The secret key is a unique 16 character alphanumeric code that is required during the set up of the PIN generating tools. When a secret key is lost or compromised, the administrator can delete the key.
After the key is deleted, users can access the new secret key based on the following interfaces they log on for the first time:
-
Command Line: An email containing a new secret key is sent to the user.
-
Command Center, CommCell Console, and Web Console: A new QR code along with the secret key is displayed on the login page.

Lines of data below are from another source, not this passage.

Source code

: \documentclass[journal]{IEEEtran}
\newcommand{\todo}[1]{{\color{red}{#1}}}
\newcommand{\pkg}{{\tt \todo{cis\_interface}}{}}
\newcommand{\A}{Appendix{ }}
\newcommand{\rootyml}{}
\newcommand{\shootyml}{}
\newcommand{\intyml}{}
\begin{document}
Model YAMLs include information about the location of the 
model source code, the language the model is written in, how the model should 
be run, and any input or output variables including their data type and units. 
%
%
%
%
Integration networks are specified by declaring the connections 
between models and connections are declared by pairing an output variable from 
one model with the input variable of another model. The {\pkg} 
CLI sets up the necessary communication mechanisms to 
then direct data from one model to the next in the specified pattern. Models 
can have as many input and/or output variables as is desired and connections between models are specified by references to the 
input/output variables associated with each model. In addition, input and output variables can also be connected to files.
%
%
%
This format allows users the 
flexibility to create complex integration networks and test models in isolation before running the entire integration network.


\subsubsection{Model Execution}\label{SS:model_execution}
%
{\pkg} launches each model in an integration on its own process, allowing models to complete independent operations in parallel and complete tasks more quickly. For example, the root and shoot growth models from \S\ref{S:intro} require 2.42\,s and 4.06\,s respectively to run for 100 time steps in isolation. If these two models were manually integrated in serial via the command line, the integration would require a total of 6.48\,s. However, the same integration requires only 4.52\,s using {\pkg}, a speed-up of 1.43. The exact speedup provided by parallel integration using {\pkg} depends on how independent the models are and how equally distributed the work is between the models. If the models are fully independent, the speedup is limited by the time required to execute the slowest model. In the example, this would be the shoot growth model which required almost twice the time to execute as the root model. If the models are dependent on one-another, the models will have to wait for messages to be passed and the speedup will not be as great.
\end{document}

Scenarios that require reissuing the secret key:
-
The user deleted or lost the secret key before using the key in the PIN generating tools.
-
The user accidentally shared the secret key with other users.
Procedure
-
From the command prompt, navigate to software_installation_directory/Base.
-
Log on to the CommServe using the
qlogincommand.After performing the qlogin operation, execute the qscript. For more information, see qoperation exescript.
-
Run the following command to delete a secret key for a user:
qoperation execscript -sn QS_DeleteTFASecretForUser -si @user='userName'where userName is the login name of the CommCell user who requires a new secret key.
-
Notify the user that a new secret key is required the next time he or she logs on to the CommCell.
Alternatively, on Command Center, click the action button 
across the user name who requires a new secret key, and then click Reset Secret Key.